Há três anos atrás, enquanto balbuciava minhas primeiras palavras em francês, com a boca ligeiramente fechada em biquinho, me deparei com um verbo. Se réveiller. Que no bom português, nosso de cada dia, significaria: acordar. A palavra se encontrava na prateleira dos demais verbos pronominais: se réveiller, se lever, se habiller. Com o primeiro indicando justamente a primeira ação consciente que fazemos todos os dias. Ou, ao menos deveríamos fazer. Deveríamos? O curioso é que mesmo acordando todos os dias, e dizendo réveillon todos os anos, não lembramos do significado da palavra. Por sinal, com raízes em nada brasileiras.
Naquele mesmo ano, trancada em casa, pude observar também um casulo imenso, preso em uma das árvores que compunham o quadro da janela do meu quarto. Nem sabia direito qual bicho poderia sair de lá. Borboleta. Pulga. Gafanhoto. Carrapato. Só me recordo de todo dia, ao acordar, olhar para ele - e ele me olhar de volta. Por puro narcisismo pandêmico, tracei uma relação pessoal como esse casa-ser suspenso no ar, e lembrei que, naquele ano, também realizava meu processo de metamorfose celular.

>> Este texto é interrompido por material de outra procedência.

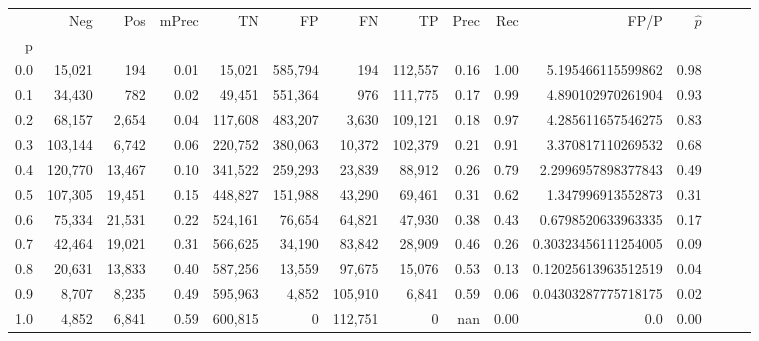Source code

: \begin{tabular}{rrrrrrrrrrrrrrr}
\toprule
{} &      Neg &     Pos & mPrec &       TN &       FP &       FN &       TP &  Prec &   Rec &                 FP/P & $\hat{p}$ \\
p   &          &         &       &          &          &          &          &       &       &                      &           \\
\midrule
0.0 &   15,021 &     194 &  0.01 &   15,021 &  585,794 &      194 &  112,557 &  0.16 &  1.00 &    5.195466115599862 &      0.98 \\
0.1 &   34,430 &     782 &  0.02 &   49,451 &  551,364 &      976 &  111,775 &  0.17 &  0.99 &    4.890102970261904 &      0.93 \\
0.2 &   68,157 &   2,654 &  0.04 &  117,608 &  483,207 &    3,630 &  109,121 &  0.18 &  0.97 &    4.285611657546275 &      0.83 \\
0.3 &  103,144 &   6,742 &  0.06 &  220,752 &  380,063 &   10,372 &  102,379 &  0.21 &  0.91 &    3.370817110269532 &      0.68 \\
0.4 &  120,770 &  13,467 &  0.10 &  341,522 &  259,293 &   23,839 &   88,912 &  0.26 &  0.79 &   2.2996957898377843 &      0.49 \\
0.5 &  107,305 &  19,451 &  0.15 &  448,827 &  151,988 &   43,290 &   69,461 &  0.31 &  0.62 &    1.347996913552873 &      0.31 \\
0.6 &   75,334 &  21,531 &  0.22 &  524,161 &   76,654 &   64,821 &   47,930 &  0.38 &  0.43 &   0.6798520633963335 &      0.17 \\
0.7 &   42,464 &  19,021 &  0.31 &  566,625 &   34,190 &   83,842 &   28,909 &  0.46 &  0.26 &  0.30323456111254005 &      0.09 \\
0.8 &   20,631 &  13,833 &  0.40 &  587,256 &   13,559 &   97,675 &   15,076 &  0.53 &  0.13 &  0.12025613963512519 &      0.04 \\
0.9 &    8,707 &   8,235 &  0.49 &  595,963 &    4,852 &  105,910 &    6,841 &  0.59 &  0.06 &  0.04303287775718175 &      0.02 \\
1.0 &    4,852 &   6,841 &  0.59 &  600,815 &        0 &  112,751 &        0 &   nan &  0.00 &                  0.0 &      0.00 \\
\bottomrule
\end{tabular}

Nunca esqueceria do dia que, folheando as centenas de National Geographic's de vovó Clemente, li que as células do corpo se renovam a cada sete anos. Lá estava eu, em pleno 2020, com meus três cascos completos e desabrochados, em um casulo mundial.
Felizmente, o casulo se rompeu. E finalmente, acordamos para as ruas. Um acordar para os caldos de cana e pastel de feira aos sábados. De cinemas mais baratos às quartas-feiras. De metrôs exprimidos com corpos sambando em Carnaval nas terças. De colo de vó por perto aos domingos, contando as mesmas histórias. E de choros em transportes públicos nas quintas.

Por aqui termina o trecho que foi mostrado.